I vote for electroless deposition. It is the easiest of all and at much lower substrate temperature. Evaporation (thermal or e-beam) would be my second choice.
Surface may be damaged prior to coating to enhance adhesion. It can be achieved using low energy heavy ion beams that will induce damage in the desired surface region
you can sputter nickel using an rf magnetron then impregnate them onto the surface of your glass samples... for the optimized parameters there a lot of literature on this, usually you just need to watch out for the temperature of the substrate and the rf power
I just skipped your answer. You say " If you don't want to use galvanic coating". But as far as I know a glass substrate is nonconductor. Then you can not use galvanic coating.
I want to deposit Nickel ions (read again... ions... not nickel metal or electroless nickel etc.) and I want to know if there is a way of depositing them using some solution(s) or liquid(s). Basically it is ok even if the nickel ion is at the end of a functional group or something. I need to use it for something that attaches specifically to nickel ions and not nickel atoms.

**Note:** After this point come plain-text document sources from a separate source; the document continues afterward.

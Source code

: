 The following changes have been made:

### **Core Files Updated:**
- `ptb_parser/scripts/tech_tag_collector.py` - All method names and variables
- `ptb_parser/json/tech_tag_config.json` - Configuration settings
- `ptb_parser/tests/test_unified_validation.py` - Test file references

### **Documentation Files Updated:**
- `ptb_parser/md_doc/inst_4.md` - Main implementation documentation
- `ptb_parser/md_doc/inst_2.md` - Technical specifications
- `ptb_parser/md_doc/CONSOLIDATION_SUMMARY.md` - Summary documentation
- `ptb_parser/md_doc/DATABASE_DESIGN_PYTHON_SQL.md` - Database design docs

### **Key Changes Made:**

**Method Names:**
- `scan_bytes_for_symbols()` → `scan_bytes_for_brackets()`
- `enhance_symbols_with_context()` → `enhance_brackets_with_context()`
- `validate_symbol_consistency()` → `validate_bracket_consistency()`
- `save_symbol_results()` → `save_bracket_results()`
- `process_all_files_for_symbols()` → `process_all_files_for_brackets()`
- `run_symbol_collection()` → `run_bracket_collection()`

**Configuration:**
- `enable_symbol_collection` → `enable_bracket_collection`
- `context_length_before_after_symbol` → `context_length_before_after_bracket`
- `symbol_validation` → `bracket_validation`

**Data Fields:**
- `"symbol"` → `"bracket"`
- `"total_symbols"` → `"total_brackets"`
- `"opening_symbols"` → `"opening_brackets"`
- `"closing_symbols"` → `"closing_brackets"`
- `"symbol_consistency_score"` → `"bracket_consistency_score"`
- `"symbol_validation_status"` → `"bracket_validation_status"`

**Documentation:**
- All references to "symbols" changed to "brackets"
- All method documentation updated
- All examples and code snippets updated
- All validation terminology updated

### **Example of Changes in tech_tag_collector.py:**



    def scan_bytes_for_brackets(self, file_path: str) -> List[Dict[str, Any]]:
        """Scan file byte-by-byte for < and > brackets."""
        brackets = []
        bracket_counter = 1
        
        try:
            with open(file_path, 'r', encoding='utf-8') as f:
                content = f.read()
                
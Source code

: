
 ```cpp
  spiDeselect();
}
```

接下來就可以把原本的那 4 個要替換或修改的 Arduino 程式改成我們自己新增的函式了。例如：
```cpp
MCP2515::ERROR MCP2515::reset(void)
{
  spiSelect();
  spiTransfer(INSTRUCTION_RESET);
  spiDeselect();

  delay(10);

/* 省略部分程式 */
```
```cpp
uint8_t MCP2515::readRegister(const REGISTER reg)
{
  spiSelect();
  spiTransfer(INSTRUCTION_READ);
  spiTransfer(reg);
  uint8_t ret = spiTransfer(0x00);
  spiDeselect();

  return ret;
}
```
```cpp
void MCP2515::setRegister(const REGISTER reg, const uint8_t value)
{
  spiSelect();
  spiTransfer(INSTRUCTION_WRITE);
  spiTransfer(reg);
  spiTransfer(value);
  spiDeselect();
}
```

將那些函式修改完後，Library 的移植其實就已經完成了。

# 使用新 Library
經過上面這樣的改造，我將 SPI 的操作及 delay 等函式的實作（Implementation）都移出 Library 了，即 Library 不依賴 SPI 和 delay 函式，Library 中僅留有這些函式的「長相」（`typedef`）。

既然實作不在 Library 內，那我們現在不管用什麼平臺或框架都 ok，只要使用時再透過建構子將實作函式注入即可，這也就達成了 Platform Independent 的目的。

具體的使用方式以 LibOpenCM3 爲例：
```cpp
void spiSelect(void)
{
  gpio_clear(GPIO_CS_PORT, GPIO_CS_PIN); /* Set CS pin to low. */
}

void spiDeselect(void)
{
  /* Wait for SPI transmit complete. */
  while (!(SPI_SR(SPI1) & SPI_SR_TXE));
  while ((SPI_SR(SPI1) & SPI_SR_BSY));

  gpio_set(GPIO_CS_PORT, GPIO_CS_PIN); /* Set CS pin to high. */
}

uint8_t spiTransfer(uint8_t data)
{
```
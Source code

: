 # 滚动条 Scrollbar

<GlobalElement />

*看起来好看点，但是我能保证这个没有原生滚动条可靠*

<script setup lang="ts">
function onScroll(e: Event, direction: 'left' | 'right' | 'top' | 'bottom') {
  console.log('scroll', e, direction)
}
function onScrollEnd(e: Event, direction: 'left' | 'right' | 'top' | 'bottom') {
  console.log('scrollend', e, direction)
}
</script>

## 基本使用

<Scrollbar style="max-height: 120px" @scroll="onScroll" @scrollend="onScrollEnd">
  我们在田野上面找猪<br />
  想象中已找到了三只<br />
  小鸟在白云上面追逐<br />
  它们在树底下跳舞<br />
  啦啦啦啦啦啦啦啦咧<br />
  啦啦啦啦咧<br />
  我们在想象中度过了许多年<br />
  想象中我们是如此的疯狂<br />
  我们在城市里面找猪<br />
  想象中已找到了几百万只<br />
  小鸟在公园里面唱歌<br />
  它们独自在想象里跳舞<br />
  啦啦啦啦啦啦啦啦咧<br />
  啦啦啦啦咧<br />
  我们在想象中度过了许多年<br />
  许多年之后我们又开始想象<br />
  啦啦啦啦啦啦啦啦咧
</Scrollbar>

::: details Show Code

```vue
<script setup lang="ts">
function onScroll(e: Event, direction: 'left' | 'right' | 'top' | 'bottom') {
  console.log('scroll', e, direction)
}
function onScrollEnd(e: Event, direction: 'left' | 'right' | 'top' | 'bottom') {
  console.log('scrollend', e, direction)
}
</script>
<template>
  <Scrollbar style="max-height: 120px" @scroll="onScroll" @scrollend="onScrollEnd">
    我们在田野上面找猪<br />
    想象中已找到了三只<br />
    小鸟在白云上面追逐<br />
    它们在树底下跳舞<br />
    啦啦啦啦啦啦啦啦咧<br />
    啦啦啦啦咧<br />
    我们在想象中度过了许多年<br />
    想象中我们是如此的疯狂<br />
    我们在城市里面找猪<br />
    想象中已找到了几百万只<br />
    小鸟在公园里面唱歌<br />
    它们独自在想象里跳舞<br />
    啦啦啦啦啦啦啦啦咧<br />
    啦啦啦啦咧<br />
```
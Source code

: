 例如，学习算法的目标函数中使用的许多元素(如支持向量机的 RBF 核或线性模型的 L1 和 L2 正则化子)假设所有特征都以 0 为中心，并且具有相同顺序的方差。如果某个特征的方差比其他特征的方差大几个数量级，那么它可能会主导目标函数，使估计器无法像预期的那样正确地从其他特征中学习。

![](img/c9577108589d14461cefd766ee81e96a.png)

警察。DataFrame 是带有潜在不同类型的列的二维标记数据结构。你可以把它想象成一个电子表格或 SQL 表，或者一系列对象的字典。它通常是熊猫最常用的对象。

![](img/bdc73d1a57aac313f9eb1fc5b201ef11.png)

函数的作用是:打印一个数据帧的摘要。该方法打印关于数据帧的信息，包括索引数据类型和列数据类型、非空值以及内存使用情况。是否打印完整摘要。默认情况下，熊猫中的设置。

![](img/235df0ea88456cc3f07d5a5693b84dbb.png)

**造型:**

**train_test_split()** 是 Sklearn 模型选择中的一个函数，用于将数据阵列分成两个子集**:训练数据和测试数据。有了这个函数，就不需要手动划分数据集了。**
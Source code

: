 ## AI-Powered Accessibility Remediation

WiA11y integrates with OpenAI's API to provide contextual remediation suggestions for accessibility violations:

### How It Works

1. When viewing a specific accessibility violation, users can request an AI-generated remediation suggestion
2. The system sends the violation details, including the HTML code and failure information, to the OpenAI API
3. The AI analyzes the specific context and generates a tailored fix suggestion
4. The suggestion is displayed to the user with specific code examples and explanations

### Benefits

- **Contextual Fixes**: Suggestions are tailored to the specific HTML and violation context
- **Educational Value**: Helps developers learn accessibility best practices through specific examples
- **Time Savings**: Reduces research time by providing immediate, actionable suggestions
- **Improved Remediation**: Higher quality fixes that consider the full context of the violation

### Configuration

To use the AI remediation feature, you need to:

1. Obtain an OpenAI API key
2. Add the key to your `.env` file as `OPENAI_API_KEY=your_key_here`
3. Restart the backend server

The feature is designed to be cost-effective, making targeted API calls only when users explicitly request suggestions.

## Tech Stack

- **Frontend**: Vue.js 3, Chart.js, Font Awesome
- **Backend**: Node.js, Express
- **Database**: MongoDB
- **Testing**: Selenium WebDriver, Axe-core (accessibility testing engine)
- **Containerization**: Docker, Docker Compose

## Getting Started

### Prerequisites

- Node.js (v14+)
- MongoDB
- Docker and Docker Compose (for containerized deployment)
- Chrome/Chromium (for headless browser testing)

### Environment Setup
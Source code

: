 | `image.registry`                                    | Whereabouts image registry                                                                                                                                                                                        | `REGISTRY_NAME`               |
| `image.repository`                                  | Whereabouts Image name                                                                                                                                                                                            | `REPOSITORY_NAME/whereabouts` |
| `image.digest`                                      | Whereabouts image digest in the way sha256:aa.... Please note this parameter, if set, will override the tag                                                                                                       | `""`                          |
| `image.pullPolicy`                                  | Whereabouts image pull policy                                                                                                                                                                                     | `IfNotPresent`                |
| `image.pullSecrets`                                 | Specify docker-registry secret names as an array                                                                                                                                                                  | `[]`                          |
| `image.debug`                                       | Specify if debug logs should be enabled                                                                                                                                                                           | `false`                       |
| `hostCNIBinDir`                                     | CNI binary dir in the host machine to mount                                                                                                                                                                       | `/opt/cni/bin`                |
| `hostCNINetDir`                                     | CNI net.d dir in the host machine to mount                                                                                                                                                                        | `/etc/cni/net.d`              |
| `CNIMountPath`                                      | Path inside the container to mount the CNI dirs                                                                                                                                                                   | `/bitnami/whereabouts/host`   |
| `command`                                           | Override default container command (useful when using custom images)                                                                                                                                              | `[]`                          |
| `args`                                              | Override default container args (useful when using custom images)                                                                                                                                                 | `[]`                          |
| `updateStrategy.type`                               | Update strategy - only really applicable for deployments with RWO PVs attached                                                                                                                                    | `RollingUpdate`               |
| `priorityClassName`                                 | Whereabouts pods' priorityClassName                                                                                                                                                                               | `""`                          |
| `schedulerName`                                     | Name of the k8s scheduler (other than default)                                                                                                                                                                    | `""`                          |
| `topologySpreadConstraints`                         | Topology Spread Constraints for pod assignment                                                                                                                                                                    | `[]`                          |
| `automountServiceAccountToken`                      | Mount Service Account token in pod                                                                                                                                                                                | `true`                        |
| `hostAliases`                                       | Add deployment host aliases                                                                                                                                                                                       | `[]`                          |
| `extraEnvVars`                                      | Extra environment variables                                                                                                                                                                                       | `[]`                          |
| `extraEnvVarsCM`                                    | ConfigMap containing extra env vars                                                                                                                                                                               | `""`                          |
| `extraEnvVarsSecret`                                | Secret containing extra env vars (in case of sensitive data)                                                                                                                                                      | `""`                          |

@philip: yes, nickel ions on the open side, and a connecting molecule/complex to glass. and ... i dont know about the dip coating process...if it answers my query, please elaborate further
@ Philip : If the nonconductor sample is not treated for metal deposition, it is not possible to coat its surface by galvanic coating. This is why the Pd (or other) seed, or other surface treatments are used.The pre-coated nonconductor surface then can be coated by galvanic process since it is needed to pass the current.through the coated layer on the surface of nonconductor sample for further metal plating.